_THE PROBLEM_: Reproduce exactly, and only, the lines running from the start of the entries below to the line containing "with predictive capabilities".
[[ SOURCE INFORMATION, beginning ]]
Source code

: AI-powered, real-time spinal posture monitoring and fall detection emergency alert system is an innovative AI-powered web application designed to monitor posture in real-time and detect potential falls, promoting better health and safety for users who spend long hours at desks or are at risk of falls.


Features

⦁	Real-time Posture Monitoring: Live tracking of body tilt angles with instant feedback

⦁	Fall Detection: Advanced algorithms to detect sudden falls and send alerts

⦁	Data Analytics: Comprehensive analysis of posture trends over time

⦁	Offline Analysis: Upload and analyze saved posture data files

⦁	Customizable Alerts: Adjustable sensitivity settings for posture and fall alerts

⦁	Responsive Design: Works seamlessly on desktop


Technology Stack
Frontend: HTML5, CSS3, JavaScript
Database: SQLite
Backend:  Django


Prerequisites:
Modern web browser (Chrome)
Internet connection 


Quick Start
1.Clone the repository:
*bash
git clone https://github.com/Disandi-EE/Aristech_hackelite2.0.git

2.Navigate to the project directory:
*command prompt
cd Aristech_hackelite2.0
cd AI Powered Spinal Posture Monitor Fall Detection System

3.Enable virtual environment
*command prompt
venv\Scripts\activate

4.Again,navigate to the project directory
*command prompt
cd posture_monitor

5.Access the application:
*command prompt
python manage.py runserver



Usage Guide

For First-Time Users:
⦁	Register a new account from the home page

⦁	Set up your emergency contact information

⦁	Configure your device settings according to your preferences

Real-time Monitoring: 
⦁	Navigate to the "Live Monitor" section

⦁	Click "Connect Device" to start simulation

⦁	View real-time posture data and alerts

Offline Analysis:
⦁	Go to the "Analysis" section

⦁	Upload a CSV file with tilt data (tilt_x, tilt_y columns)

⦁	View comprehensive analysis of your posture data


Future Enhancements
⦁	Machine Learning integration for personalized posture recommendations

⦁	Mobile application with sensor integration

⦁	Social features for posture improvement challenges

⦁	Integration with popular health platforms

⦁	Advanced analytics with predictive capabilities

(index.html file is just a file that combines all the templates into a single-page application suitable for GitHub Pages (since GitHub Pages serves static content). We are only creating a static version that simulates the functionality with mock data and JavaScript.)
[[ SOURCE INFORMATION, end ]]
_ANSWER TO THE PROBLEM_:
Source code

: AI-powered, real-time spinal posture monitoring and fall detection emergency alert system is an innovative AI-powered web application designed to monitor posture in real-time and detect potential falls, promoting better health and safety for users who spend long hours at desks or are at risk of falls.


Features

⦁	Real-time Posture Monitoring: Live tracking of body tilt angles with instant feedback

⦁	Fall Detection: Advanced algorithms to detect sudden falls and send alerts

⦁	Data Analytics: Comprehensive analysis of posture trends over time

⦁	Offline Analysis: Upload and analyze saved posture data files

⦁	Customizable Alerts: Adjustable sensitivity settings for posture and fall alerts

⦁	Responsive Design: Works seamlessly on desktop


Technology Stack
Frontend: HTML5, CSS3, JavaScript
Database: SQLite
Backend:  Django


Prerequisites:
Modern web browser (Chrome)
Internet connection 


Quick Start
1.Clone the repository:
*bash
git clone https://github.com/Disandi-EE/Aristech_hackelite2.0.git

2.Navigate to the project directory:
*command prompt
cd Aristech_hackelite2.0
cd AI Powered Spinal Posture Monitor Fall Detection System

3.Enable virtual environment
*command prompt
venv\Scripts\activate

4.Again,navigate to the project directory
*command prompt
cd posture_monitor

5.Access the application:
*command prompt
python manage.py runserver



Usage Guide

For First-Time Users:
⦁	Register a new account from the home page

⦁	Set up your emergency contact information

⦁	Configure your device settings according to your preferences

Real-time Monitoring: 
⦁	Navigate to the "Live Monitor" section

⦁	Click "Connect Device" to start simulation

⦁	View real-time posture data and alerts

Offline Analysis:
⦁	Go to the "Analysis" section

⦁	Upload a CSV file with tilt data (tilt_x, tilt_y columns)

⦁	View comprehensive analysis of your posture data


Future Enhancements
⦁	Machine Learning integration for personalized posture recommendations

⦁	Mobile application with sensor integration

⦁	Social features for posture improvement challenges

⦁	Integration with popular health platforms

⦁	Advanced analytics with predictive capabilities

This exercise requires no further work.